### [WORK TO COMPLETE]
Lines holding the string "densely" are the ones to copy; find them all in the data.

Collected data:
■ ■ ■ ■ ■

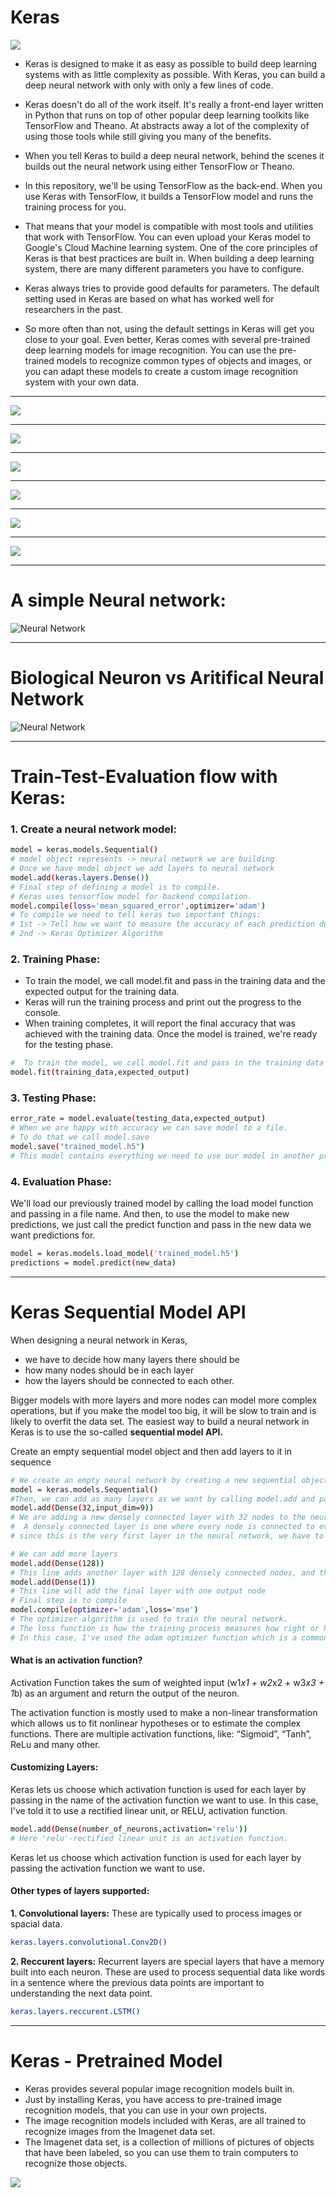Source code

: # Keras
![](https://github.com/dineshsonachalam/Tensorflow-Basics/blob/master/Building_Deep_Learning_Application_with_Keras_2.0/Pictures/1.png)
- Keras is designed to make it as easy as possible to build deep learning systems with as little complexity as possible. With Keras, you can build a deep neural network with only with only a few lines of code.

- Keras doesn't do all of the work itself. It's really a front-end layer written in Python that runs on top of other popular deep learning toolkits like TensorFlow and Theano. At abstracts away a lot of the complexity of using those tools while still giving you many of the benefits. 

- When you tell Keras to build a deep neural network, behind the scenes it builds out the neural network using either TensorFlow or Theano. 

- In this repository, we'll be using TensorFlow as the back-end. When you use Keras with TensorFlow, it builds a TensorFlow model and runs the training process for you.

- That means that your model is compatible with most tools and utilities that work with TensorFlow. You can even upload your Keras model to Google's Cloud Machine learning system. One of the core principles of Keras is that best practices are built in. When building a deep learning system, there are many different parameters you have to configure.

- Keras always tries to provide good defaults for parameters. The default setting used in Keras are based on what has worked well for researchers in the past.

- So more often than not, using the default settings in Keras will get you close to your goal. Even better, Keras comes with several pre-trained deep learning models for image recognition. You can use the pre-trained models to recognize common types of objects and images, or you can adapt these models to create a custom image recognition system with your own data.

***
![](https://github.com/dineshsonachalam/Tensorflow-Basics/blob/master/Building_Deep_Learning_Application_with_Keras_2.0/Pictures/2.png)


***
![](https://github.com/dineshsonachalam/Tensorflow-Basics/blob/master/Building_Deep_Learning_Application_with_Keras_2.0/Pictures/3.png)


***

![](https://github.com/dineshsonachalam/Tensorflow-Basics/blob/master/Building_Deep_Learning_Application_with_Keras_2.0/Pictures/4.png)


***

![](https://github.com/dineshsonachalam/Tensorflow-Basics/blob/master/Building_Deep_Learning_Application_with_Keras_2.0/Pictures/5.png)

***

![](https://github.com/dineshsonachalam/Tensorflow-Basics/blob/master/Building_Deep_Learning_Application_with_Keras_2.0/Pictures/6.png)

***

![](https://github.com/dineshsonachalam/Tensorflow-Basics/blob/master/Building_Deep_Learning_Application_with_Keras_2.0/Pictures/7.png)


***

# A simple Neural network:
![Neural Network](https://www.pyimagesearch.com/wp-content/uploads/2016/08/simple_neural_network_header.jpg)

***
# Biological Neuron vs Aritifical Neural Network
![Neural Network](https://s3.amazonaws.com/assets.datacamp.com/blog_assets/Keras+Python+Tutorial/content_content_neuron.png)
***

# Train-Test-Evaluation flow with Keras:

### 1. Create a neural network model:
```sh
model = keras.models.Sequential()
# model object represents -> neural network we are building
# Once we have model object we add layers to neural network
model.add(keras.layers.Dense())
# Final step of defining a model is to compile.
# Keras uses tensorflow model for backend compilation.
model.compile(loss='mean_squared_error',optimizer='adam')
# To compile we need to tell keras two important things:
# 1st -> Tell how we want to measure the accuracy of each prediction during training phase [Loss Function]
# 2nd -> Keras Optimizer Algorithm
```
### 2. Training Phase:
- To train the model, we call model.fit and pass in the training data and the expected output for the training data. 
- Keras will run the training process and print out the progress to the console. 
- When training completes, it will report the final accuracy that was achieved with the training data. Once the model is trained, we're ready for the testing phase.

```sh
#  To train the model, we call model.fit and pass in the training data and the expected output for the training data
model.fit(training_data,expected_output)
```

### 3. Testing Phase:
```sh
error_rate = model.evaluate(testing_data,expected_output)
# When we are happy with accuracy we can save model to a file.
# To do that we call model.save
model.save("trained_model.h5")
# This model contains everything we need to use our model in another program.
```

### 4. Evaluation Phase:
We'll load our previously trained model by calling the load model function and passing in a file name. And then, to use the model to make new predictions, we just call the predict function and pass in the new data we want predictions for.
```sh
model = keras.models.load_model('trained_model.h5')
predictions = model.predict(new_data)
```


*** 
# Keras Sequential Model API

When designing a neural network in Keras, 
- we have to decide how many layers there should be 
- how many nodes should be in each layer 
- how the layers should be connected to each other.

Bigger models with more layers and more nodes can model more complex operations, but if you make the model too big, it will be slow to train and is likely to overfit the data set. The easiest way to build a neural network in Keras is to use the so-called **sequential model API.**

Create an empty sequential model object and then add layers to it in sequence

```sh
# We create an empty neural network by creating a new sequential object
model = keras.models.Sequential()
#Then, we can add as many layers as we want by calling model.add and passing in a new layer object.
model.add(Dense(32,input_dim=9))
# We are adding a new densely connected layer with 32 nodes to the neural network.
#  A densely connected layer is one where every node is connected to every node in the previous layer
# since this is the very first layer in the neural network, we have to tell it how many input nodes there are by passing in input dim=9.

# We can add more layers
model.add(Dense(128))
# This line adds another layer with 128 densely connected nodes, and this line will add the final layer with one output node.
model.add(Dense(1))
# This line will add the final layer with one output node
# Final step is to compile
model.compile(optimizer='adam',loss='mse')
# The optimizer algorithm is used to train the neural network.
# The loss function is how the training process measures how right or how wrong your neural network's predictions are. 
# In this case, I've used the adam optimizer function which is a common and powerful optimizer, and the mean squared error loss function.
```


#### What is an activation function?
Activation Function takes the sum of weighted input (w1*x1 + w2*x2 + w3*x3 + 1*b) as an argument and return the output of the neuron.

The activation function is mostly used to make a non-linear transformation which allows us to fit nonlinear hypotheses or to estimate the complex functions. There are multiple activation functions, like: “Sigmoid”, “Tanh”, ReLu and many other.

#### Customizing Layers:
Keras lets us choose which activation function is used for each layer by passing in the name of the activation function we want to use. In this case, I've told it to use a rectified linear unit, or RELU, activation function.
```sh
model.add(Dense(number_of_neurons,activation='relu'))
# Here 'relu'-rectified linear unit is an activation function.
```
Keras let us choose which activation function is used for each layer by passing the activation function we want to use.

#### Other types of layers supported:
**1. Convolutional layers:**
These are typically used to process images or spacial data.
```sh
keras.layers.convolutional.Conv2D()
```
**2. Reccurent layers:**
Recurrent layers are special layers that have a memory built into each neuron. These are used to process sequential data like words in a sentence where the previous data points are important to understanding the next data point.

```sh
keras.layers.reccurent.LSTM()
```

***
# Keras - Pretrained Model
- Keras provides several popular image recognition models built in. 
- Just by installing Keras, you have access to pre-trained image recognition models, that you can use in your own projects. 
- The image recognition models included with Keras, are all trained to recognize images from the Imagenet data set. 
- The Imagenet data set, is a collection of millions of pictures of objects that have been labeled, so you can use them to train computers to recognize those objects.

![](https://github.com/dineshsonachalam/Tensorflow-Basics/blob/master/Building_Deep_Learning_Application_with_Keras_2.0/Pictures/8.png)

■ ■ ■ ■ ■

### [WRITTEN ANSWER]
# We are adding a new densely connected layer with 32 nodes to the neural network.
#  A densely connected layer is one where every node is connected to every node in the previous layer
# This line adds another layer with 128 densely connected nodes, and this line will add the final layer with one output node.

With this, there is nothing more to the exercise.